Samco Testimonial

SAMCO System
Nurtures Bumper Maize
Crop at High Altitude

CLARK PETERS FARMS LTD, STRATFORD

 

Family

Pictured above: Taranaki farmers Kevin Clark, Shelley Clark, Bev Peters and Ross Clark

Growing a prolific maize crop at high altitude has become more of a certainty for Taranaki Dairy Farmer Ross Clark when using the SAMCO System to protect young plants.

Planted under OXO-biodegradable SAMCO film, the result was a bumper silage harvest, huge savings on feed costs and an extended milking season on the eastern slopes of Mt Taranaki.

Ross says their surplus of maize silage from a crop sown under SAMCO's OXO-biodegradable film helped extend the herd's days in milk 19 days beyond the usual May 20 end to Stratford's dairy season.

"It had good strong cobs and was an amazing crop," says Ross, who is aiming for a bigger harvest for the coming season with 20 ha of maize to be planted under SAMCO film in early October.

In partnership with his wife Shelley and her mother Bev Peters, the 2014 - 15 season was their first on the 250 ha (effective) farm, at 400 metres above sea level, where the benefit of good rainfall and shelter from coastal westerlies is limited by the early onset of winter and cold spring conditions.

Maize is not usually planted until almost November but the trial crop was planted, sprayed and covered by a SAMCO 3-in-1 planting machine a month early to allow a longer maturing and higher yielding hybrid to be grown.

"The crop was planted in the first week of October and it was quite amazing to see it up within five days.
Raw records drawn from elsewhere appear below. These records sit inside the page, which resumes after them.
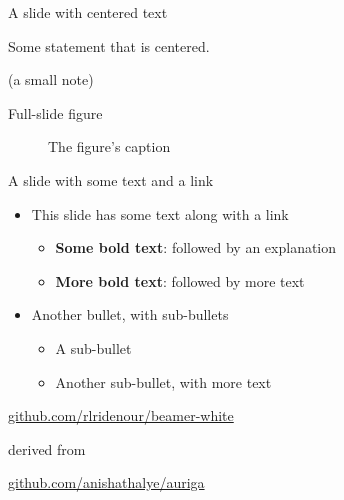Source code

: \documentclass[14pt,aspectratio=169]{beamer}
\begin{document}
\begin{frame}{A slide with centered text}

  \begin{center}
    Some statement that is centered.
  \end{center}

  \vspace{2ex}
  \begin{center}
    \scriptsize (a small note)
  \end{center}

\end{frame}

\begin{frame}{Full-slide figure}

  \begin{figure}
    \centering
    \caption{The figure's caption}
  \end{figure}


\end{frame}

\begin{frame}{A slide with some text and a link}

  \begin{itemize}
    \item This slide has some text along with a link
      \begin{itemize}
        \item \textbf{Some bold text}: followed by an explanation
        \item \textbf{More bold text}: followed by more text
      \end{itemize}
    \item Another bullet, with sub-bullets
      \begin{itemize}
        \item A sub-bullet
        \item Another sub-bullet, with more text
      \end{itemize}
  \end{itemize}

  \vspace{2ex}
  \begin{center}

    \scriptsize
    \color{blue} \href{https://github.com/rlridenour/beamer-white}{github.com/rlridenour/beamer-white}

    \color{black}  derived from
    
    \color{blue} \href{https://github.com/anishathalye/auriga}{github.com/anishathalye/auriga}
  \end{center}

\end{frame}
\end{document}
The film acts like a little glasshouse and three weeks later the plants are poking through it."

Ross and his brother Kevin, who manages the 600-cow farm while Ross sharemilks on another farm, had expected a yield of 14 tDM/ha but hoped for more.

"I thought if we could get 18 tonne we would be happy," says Ross, whose trial was conducted under the guidance of their local Pioneer representative, Kim Sharpe.

The 3 ha trial harvest weighed out at 26 tDM/ha, almost double the yield considered achievable at this altitude. A further 12 ha was grown in wetter paddocks, but not as part of the trial and yielded an estimated 20 – 22 tDM/ha.

The brothers were impressed, as was their farmers' discussion group and Ross says there's good interest in a repeat of the exercise with Pioneer® brand P9400 as well as a shorter maturing hybrid for an earlier harvest and consequently earlier start to regrassing the crop area.

"The trial harvest was during the first week of April and the first of it went straight into the mixer wagon with grass silage and palm kernel to feed to the cows. It had heaps of grain and was the best maize silage I have grown."

Ross says the cost of their home-grown maize for silage was about 10 c/kgDM less than bought-in maize and their total saving for an estimated 280 tDM would be at least $28,000.

There was no film residue from the SAMCO System as it was breaking down four months after planting "and nothing was left when we started to put it back into grass."

Last season they produced 270,000 kgMS – an average of 450 kgMS/cow, which was well ahead of the Stratford average of 369 kgMS/cow. For the coming season the Clark brothers are targeting 500 kgMS/cow.